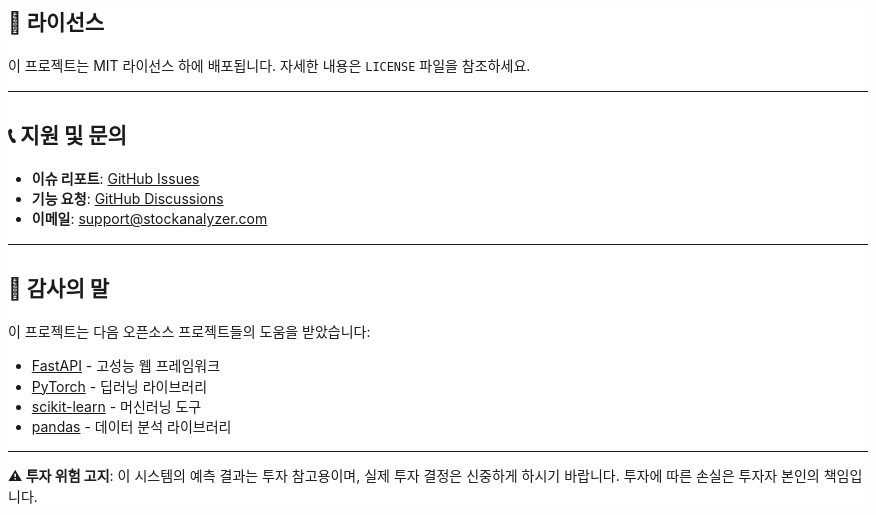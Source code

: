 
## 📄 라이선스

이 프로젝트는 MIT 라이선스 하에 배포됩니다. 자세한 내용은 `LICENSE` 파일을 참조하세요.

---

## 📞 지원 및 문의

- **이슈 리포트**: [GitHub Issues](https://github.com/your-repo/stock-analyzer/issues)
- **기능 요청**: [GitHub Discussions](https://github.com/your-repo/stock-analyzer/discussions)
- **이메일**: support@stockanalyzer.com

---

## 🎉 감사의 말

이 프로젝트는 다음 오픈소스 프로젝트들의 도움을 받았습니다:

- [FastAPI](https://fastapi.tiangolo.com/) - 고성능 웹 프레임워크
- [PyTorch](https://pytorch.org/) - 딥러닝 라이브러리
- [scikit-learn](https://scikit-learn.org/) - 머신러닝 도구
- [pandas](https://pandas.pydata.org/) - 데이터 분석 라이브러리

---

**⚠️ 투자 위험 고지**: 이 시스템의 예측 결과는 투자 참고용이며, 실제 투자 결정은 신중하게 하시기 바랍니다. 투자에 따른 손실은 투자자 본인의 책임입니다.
◇ ◇ ◇ ◇
• _WHAT IS NEEDED_: All lines from the one holding "- **이메일**: support@stockanalyzer.com" through the end of the entries need to be given again exactly. Leave out the others.

• _WRITTEN SOLUTION_:
- **이메일**: support@stockanalyzer.com

---

## 🎉 감사의 말

이 프로젝트는 다음 오픈소스 프로젝트들의 도움을 받았습니다:

- [FastAPI](https://fastapi.tiangolo.com/) - 고성능 웹 프레임워크
- [PyTorch](https://pytorch.org/) - 딥러닝 라이브러리
- [scikit-learn](https://scikit-learn.org/) - 머신러닝 도구
- [pandas](https://pandas.pydata.org/) - 데이터 분석 라이브러리

---

**⚠️ 투자 위험 고지**: 이 시스템의 예측 결과는 투자 참고용이며, 실제 투자 결정은 신중하게 하시기 바랍니다. 투자에 따른 손실은 투자자 본인의 책임입니다.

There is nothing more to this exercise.